Statistical significance requires a minimum sample size that depends on your baseline conversion rate and the size of improvement you are trying to detect. For email open rates:

Baseline Open Rate	Detectable Lift	Minimum List Size Per Variant
20%	5% relative (20% → 21%)	~16,000 subscribers
20%	10% relative (20% → 22%)	~4,000 subscribers
20%	20% relative (20% → 24%)	~1,000 subscribers
30%	10% relative (30% → 33%)	~4,500 subscribers

Practical implication: Most businesses cannot run statistically valid tests for small improvements. Instead, test larger changes — dramatic differences in subject line approach, not minor word tweaks — so the signal-to-noise ratio is high enough to be detectable with realistic list sizes.

Mistake 2: Testing Too Many Variables Simultaneously

Testing subject line AND from name AND send time in the same test makes it impossible to know which change drove the result. This is multivariate testing — which requires exponentially larger sample sizes to produce valid results. A/B testing means one variable at a time.

Mistake 3: Stopping the Test Early

When one variant pulls ahead quickly, the temptation is to stop the test and declare a winner. This leads to a well-documented statistical phenomenon called "peeking" — the early leader is often just the beneficiary of early variance, and longer-running tests frequently reverse or narrow the gap. Let the test run to its predetermined sample size before reading results.

Mistake 4: Not Testing the Same Audience Over Time

Running a test on Monday to engaged subscribers and comparing it to Tuesday's test on your full list is not a valid A/B test — the audiences are different. Always test within the same send, to randomly divided segments of the same list, at the same time.

Mistake 5: Treating Open Rate as a Reliable Metric Since Apple MPP

Since Apple Mail Privacy Protection launched in 2021, open rates have been inflated for senders with significant Apple Mail audiences. MPP pre-fetches email content and registers an "open" regardless of whether the email was actually viewed. For subject line tests — where open rate is the primary metric — Apple MPP introduces noise. Supplement open rate testing with click rate testing on campaigns where the audience mix is uncertain.

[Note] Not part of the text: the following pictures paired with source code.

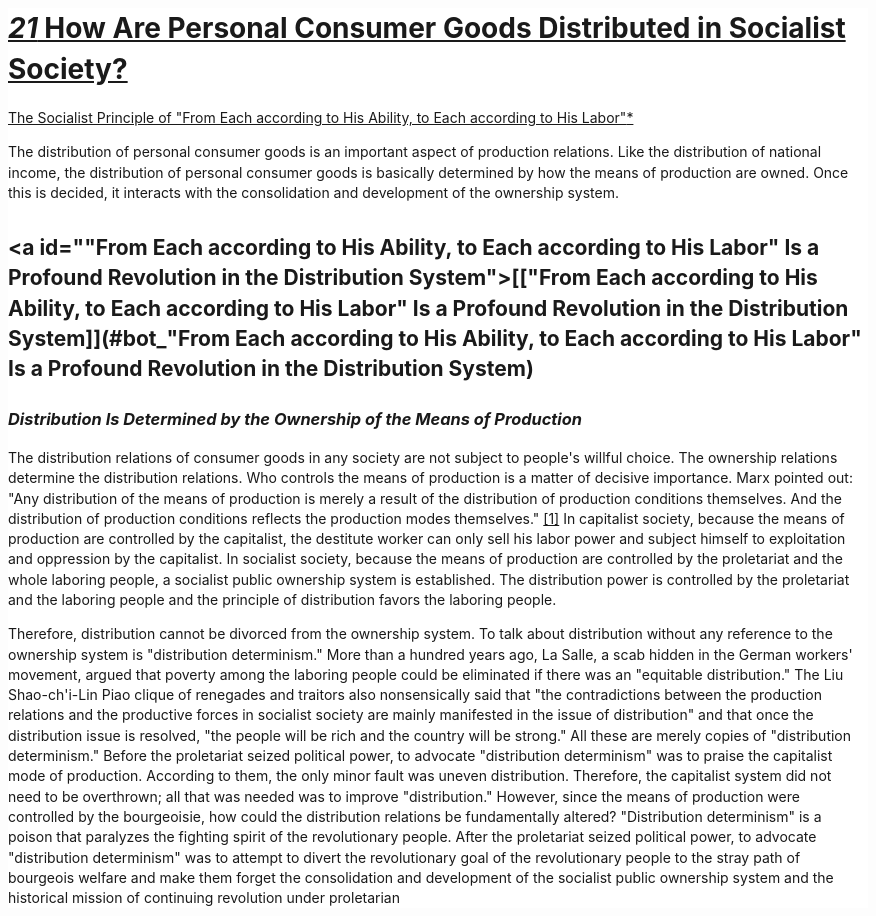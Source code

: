 [*21* How Are Personal Consumer Goods Distributed in Socialist Society?](content.xhtml#bck_Ch021) 
==============================================================================================================

[The Socialist Principle of "From Each according to His Ability, to Each
according to His
Labor"](content.xhtml#bck_Ch021)[\*](Ch021.xhtml#fn21_1)

The distribution of personal consumer goods is an important aspect of
production relations. Like the distribution of national income, the
distribution of personal consumer goods is basically determined by how
the means of production are owned. Once this is decided, it interacts
with the consolidation and development of the ownership system.

<a id=""From Each according to His Ability, to Each according to His Labor" Is a Profound Revolution in the Distribution System">[["From Each according to His Ability, to Each according to His Labor" Is a Profound Revolution in the Distribution System]](#bot_"From Each according to His Ability, to Each according to His Labor" Is a Profound Revolution in the Distribution System)</a>
-------------------------------------------------------------------------------------------------------------------------------------------------------------------------

### _Distribution Is Determined by the Ownership of the Means of Production_

The distribution relations of consumer goods in any society are not
subject to people's willful choice. The ownership relations determine
the distribution relations. Who controls the means of production is a
matter of decisive importance. Marx pointed out: "Any distribution of
the means of production is merely a result of the
distribution of production conditions themselves. And the distribution
of production conditions reflects the production modes themselves."
<a id="1">[[1]](#bot_1)</a> In capitalist
society, because the means of production are controlled by the
capitalist, the destitute worker can only sell his labor power and
subject himself to exploitation and oppression by the capitalist. In
socialist society, because the means of production are controlled by the
proletariat and the whole laboring people, a socialist public ownership
system is established. The distribution power is controlled by the
proletariat and the laboring people and the principle of distribution
favors the laboring people.

Therefore, distribution cannot be divorced from the ownership system. To
talk about distribution without any reference to the ownership system is
"distribution determinism." More than a hundred years ago, La Salle, a
scab hidden in the German workers' movement, argued that poverty among
the laboring people could be eliminated if there was an "equitable
distribution." The Liu Shao-ch'i-Lin Piao clique of renegades and
traitors also nonsensically said that "the contradictions between the
production relations and the productive forces in socialist society are
mainly manifested in the issue of distribution" and that once the
distribution issue is resolved, "the people will be rich and the country
will be strong." All these are merely copies of "distribution
determinism." Before the proletariat seized political power, to advocate
"distribution determinism" was to praise the capitalist mode of
production. According to them, the only minor fault was uneven
distribution. Therefore, the capitalist system did not need to be
overthrown; all that was needed was to improve "distribution." However,
since the means of production were controlled by the bourgeoisie, how
could the distribution relations be fundamentally altered? "Distribution
determinism" is a poison that paralyzes the fighting spirit of the
revolutionary people. After the proletariat seized political power, to
advocate "distribution determinism" was to attempt to divert the
revolutionary goal of the revolutionary people to the stray path of
bourgeois welfare and make them forget the consolidation
and development of the socialist public ownership system and the
historical mission of continuing revolution under proletarian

What to Test and in What Order

Not all email variables are equally testable or equally impactful. This priority order reflects both the size of the potential improvement and the sample size required to detect it reliably.

Priority 1: Subject Line (Highest Impact, Easily Detectable)

Subject line is the most impactful variable in email marketing because it determines whether the email gets opened at all — and a 20–30% relative improvement in open rate from a better subject line has a compounding effect on every downstream metric.

Subject line tests are also the easiest to run because the metric (open rate) is available within hours and the sample size requirement is lower than for click or conversion tests (because open rates are higher and therefore easier to measure).

High-value subject line variables to test:

Variable	Option A	Option B
Format	Question: "Are you making this email mistake?"	Statement: "The email mistake costing you 30% of opens"
Length	Short (under 40 chars): "Your account needs attention"	Long (50+ chars): "Three things to check before your next email campaign"
Personalisation	With first name: "Sarah, your open rate dropped"	Without: "Your open rate dropped — here's why"
Urgency	Time-limited: "Offer ends tonight at midnight"	Value-first: "The deliverability fix most marketers miss"
Specificity	Specific number: "7 email tests worth running in 2026"	General: "Email tests worth running this year"
Tone	Formal: "Quarterly performance review available"	Conversational: "Quick question about your Q1 sends"

What makes a valid subject line test: The email body, send time, and from name must be identical. Only the subject line changes.

Priority 2: From Name (High Impact, Underused)

The from name is the second thing subscribers read after checking which tab the email landed in. Testing from name can reveal significant open rate differences — particularly the difference between a brand name ("Migomail") and a person name ("Hemant from Migomail").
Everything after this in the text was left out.